The OSGi Compendium specification defines two dependency injection solutions, Declarative Services and Blueprint.

Both of these require metadata to be specified in XML. Since OSGi Compendium 5.0, Declarative Services metadata can also be specified by compile-time Java annotations, using an annotation processor to generate the XML metadata. Blueprint, on the other hand, has no standardized annotations.

XML Metadata vs. Annotations

With XML-based metadata, the dependency definitions are strictly decoupled from the Java implementation classes, and the Java classes do not depend on any container API. The downside is that the implementation classes need to be kept in sync with the meta-data, manually or by special tooling.

Annotation-based metadata is less verbose and more robust.

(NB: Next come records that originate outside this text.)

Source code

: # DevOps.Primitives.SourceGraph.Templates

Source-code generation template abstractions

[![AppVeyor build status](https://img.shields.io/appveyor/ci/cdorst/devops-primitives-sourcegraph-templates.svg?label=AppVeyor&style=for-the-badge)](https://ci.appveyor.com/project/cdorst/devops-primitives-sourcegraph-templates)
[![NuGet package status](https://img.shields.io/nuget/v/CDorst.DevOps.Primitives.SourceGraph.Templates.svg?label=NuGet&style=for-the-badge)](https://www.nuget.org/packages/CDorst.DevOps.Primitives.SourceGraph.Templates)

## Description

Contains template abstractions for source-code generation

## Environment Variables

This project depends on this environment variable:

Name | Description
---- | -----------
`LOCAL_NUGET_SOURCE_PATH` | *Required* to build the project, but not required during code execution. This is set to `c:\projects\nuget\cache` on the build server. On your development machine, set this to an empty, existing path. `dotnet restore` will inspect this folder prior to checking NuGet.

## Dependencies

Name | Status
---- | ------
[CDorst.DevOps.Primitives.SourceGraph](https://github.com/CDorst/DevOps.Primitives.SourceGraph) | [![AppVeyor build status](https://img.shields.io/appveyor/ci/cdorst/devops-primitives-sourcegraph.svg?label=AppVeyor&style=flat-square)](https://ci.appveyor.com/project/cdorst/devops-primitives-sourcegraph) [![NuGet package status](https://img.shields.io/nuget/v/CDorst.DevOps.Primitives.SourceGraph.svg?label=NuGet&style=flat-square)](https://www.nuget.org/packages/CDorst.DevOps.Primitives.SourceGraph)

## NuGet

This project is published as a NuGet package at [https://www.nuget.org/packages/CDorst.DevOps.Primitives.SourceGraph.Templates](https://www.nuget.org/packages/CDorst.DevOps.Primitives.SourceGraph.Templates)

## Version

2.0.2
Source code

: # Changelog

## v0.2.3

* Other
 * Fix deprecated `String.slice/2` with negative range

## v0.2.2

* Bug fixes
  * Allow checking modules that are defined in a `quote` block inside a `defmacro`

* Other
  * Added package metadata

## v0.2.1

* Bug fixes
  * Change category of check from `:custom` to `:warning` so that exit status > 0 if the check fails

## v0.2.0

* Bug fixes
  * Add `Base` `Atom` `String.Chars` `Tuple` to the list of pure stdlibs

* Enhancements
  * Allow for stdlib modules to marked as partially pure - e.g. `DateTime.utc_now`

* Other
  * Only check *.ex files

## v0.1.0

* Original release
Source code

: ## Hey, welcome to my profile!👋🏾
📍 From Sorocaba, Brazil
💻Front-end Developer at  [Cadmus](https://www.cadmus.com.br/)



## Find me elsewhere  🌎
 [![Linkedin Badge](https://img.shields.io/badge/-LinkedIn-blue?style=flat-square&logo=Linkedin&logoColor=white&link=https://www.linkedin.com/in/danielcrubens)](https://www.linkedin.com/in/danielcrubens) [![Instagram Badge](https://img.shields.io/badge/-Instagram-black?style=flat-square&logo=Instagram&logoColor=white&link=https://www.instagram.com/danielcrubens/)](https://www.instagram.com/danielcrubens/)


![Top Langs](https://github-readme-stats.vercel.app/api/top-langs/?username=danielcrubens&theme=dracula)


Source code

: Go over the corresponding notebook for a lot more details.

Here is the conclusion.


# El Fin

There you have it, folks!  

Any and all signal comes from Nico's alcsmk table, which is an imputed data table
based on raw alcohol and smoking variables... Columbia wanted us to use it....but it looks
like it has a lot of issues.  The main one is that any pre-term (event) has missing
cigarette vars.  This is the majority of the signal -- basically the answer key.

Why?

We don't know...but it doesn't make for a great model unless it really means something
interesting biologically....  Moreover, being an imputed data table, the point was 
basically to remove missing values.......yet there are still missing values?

Annotations are type-safe and amenable to automatic refactoring by most IDEs, without any specific extensions.

Managed Services and Managed Beans

Both Declarative Services and Blueprint manage the component lifecycle by activating a component not until its dependencies have been satisfied by injecting services from the OSGi service registry, and both allow components to publish services on activation simply by listing them in metadata.

Unlike Declarative Services, Blueprint can inject not only OSGi services, but also managed beans, i.e. plain old Java objects. Managed beans are local to the current component and cannot be injected into other components. Each Blueprint-enabled bundle has its own Blueprint context with managed beans and OSGi service references. The contexts of different bundles can interact by injecting services published by another bundle.

Contexts and Dependency Injection

JSR-299 Contexts and Dependency Injection (CDI) is a Java Community Standard released in December 2009 under the Java EE 6 umbrella. It builds upon the JSR-330 Dependency Injection standard, adding support for bean scopes, interceptors, events and portable extensions.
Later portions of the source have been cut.